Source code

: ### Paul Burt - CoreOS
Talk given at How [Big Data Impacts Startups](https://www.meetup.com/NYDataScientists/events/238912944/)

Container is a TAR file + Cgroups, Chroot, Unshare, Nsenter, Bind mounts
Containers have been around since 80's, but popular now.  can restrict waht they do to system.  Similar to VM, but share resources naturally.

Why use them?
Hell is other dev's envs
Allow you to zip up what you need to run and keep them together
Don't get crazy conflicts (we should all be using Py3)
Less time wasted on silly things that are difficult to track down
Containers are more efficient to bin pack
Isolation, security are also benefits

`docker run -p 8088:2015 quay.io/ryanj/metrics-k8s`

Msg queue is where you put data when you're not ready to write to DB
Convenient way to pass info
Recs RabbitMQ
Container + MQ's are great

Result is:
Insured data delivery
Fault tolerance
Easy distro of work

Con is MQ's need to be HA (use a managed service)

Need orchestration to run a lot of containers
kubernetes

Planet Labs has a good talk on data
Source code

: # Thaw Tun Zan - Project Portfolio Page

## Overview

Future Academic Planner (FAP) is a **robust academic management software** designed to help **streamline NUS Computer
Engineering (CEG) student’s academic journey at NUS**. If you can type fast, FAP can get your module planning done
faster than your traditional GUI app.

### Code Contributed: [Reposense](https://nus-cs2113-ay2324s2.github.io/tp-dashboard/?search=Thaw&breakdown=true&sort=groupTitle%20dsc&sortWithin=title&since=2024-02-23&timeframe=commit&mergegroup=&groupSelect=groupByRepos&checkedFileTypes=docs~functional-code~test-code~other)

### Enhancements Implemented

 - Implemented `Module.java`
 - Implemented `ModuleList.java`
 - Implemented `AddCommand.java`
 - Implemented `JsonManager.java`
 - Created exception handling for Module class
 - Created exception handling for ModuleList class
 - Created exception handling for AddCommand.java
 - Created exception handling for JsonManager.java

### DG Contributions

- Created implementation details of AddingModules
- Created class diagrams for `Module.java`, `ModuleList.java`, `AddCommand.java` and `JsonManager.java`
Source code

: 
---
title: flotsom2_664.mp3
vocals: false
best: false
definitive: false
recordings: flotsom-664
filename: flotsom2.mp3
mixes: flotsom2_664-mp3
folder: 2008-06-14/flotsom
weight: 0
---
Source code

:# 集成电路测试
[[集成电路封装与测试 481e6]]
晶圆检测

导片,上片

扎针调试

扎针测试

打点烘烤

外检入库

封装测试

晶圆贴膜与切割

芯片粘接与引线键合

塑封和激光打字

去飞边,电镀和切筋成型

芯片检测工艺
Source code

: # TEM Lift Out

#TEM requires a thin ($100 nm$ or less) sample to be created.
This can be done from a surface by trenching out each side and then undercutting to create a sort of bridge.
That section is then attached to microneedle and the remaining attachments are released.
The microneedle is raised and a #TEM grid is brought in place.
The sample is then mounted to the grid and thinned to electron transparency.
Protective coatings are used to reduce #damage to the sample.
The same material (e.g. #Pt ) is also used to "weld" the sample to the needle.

About this exercise: Return the entries in full. Do not alter them.

Written solution:
Source code

: ### Paul Burt - CoreOS
Talk given at How [Big Data Impacts Startups](https://www.meetup.com/NYDataScientists/events/238912944/)

Container is a TAR file + Cgroups, Chroot, Unshare, Nsenter, Bind mounts
Containers have been around since 80's, but popular now.  can restrict waht they do to system.  Similar to VM, but share resources naturally.

Why use them?
Hell is other dev's envs
Allow you to zip up what you need to run and keep them together
Don't get crazy conflicts (we should all be using Py3)
Less time wasted on silly things that are difficult to track down
Containers are more efficient to bin pack
Isolation, security are also benefits

`docker run -p 8088:2015 quay.io/ryanj/metrics-k8s`

Msg queue is where you put data when you're not ready to write to DB
Convenient way to pass info
Recs RabbitMQ
Container + MQ's are great

Result is:
Insured data delivery
Fault tolerance
Easy distro of work

Con is MQ's need to be HA (use a managed service)

Need orchestration to run a lot of containers
kubernetes

Planet Labs has a good talk on data
Source code

: # Thaw Tun Zan - Project Portfolio Page

## Overview

Future Academic Planner (FAP) is a **robust academic management software** designed to help **streamline NUS Computer
Engineering (CEG) student’s academic journey at NUS**. If you can type fast, FAP can get your module planning done
faster than your traditional GUI app.

### Code Contributed: [Reposense](https://nus-cs2113-ay2324s2.github.io/tp-dashboard/?search=Thaw&breakdown=true&sort=groupTitle%20dsc&sortWithin=title&since=2024-02-23&timeframe=commit&mergegroup=&groupSelect=groupByRepos&checkedFileTypes=docs~functional-code~test-code~other)

### Enhancements Implemented

 - Implemented `Module.java`
 - Implemented `ModuleList.java`
 - Implemented `AddCommand.java`
 - Implemented `JsonManager.java`
 - Created exception handling for Module class
 - Created exception handling for ModuleList class
 - Created exception handling for AddCommand.java
 - Created exception handling for JsonManager.java

### DG Contributions

- Created implementation details of AddingModules
- Created class diagrams for `Module.java`, `ModuleList.java`, `AddCommand.java` and `JsonManager.java`
Source code

: 
---
title: flotsom2_664.mp3
vocals: false
best: false
definitive: false
recordings: flotsom-664
filename: flotsom2.mp3
mixes: flotsom2_664-mp3
folder: 2008-06-14/flotsom
weight: 0
---
Source code

:# 集成电路测试
[[集成电路封装与测试 481e6]]
晶圆检测

导片,上片

扎针调试

扎针测试

打点烘烤

外检入库

封装测试

晶圆贴膜与切割

芯片粘接与引线键合

塑封和激光打字

去飞边,电镀和切筋成型

芯片检测工艺
Source code

: # TEM Lift Out

#TEM requires a thin ($100 nm$ or less) sample to be created.
This can be done from a surface by trenching out each side and then undercutting to create a sort of bridge.
That section is then attached to microneedle and the remaining attachments are released.
The microneedle is raised and a #TEM grid is brought in place.
The sample is then mounted to the grid and thinned to electron transparency.
Protective coatings are used to reduce #damage to the sample.
The same material (e.g. #Pt ) is also used to "weld" the sample to the needle.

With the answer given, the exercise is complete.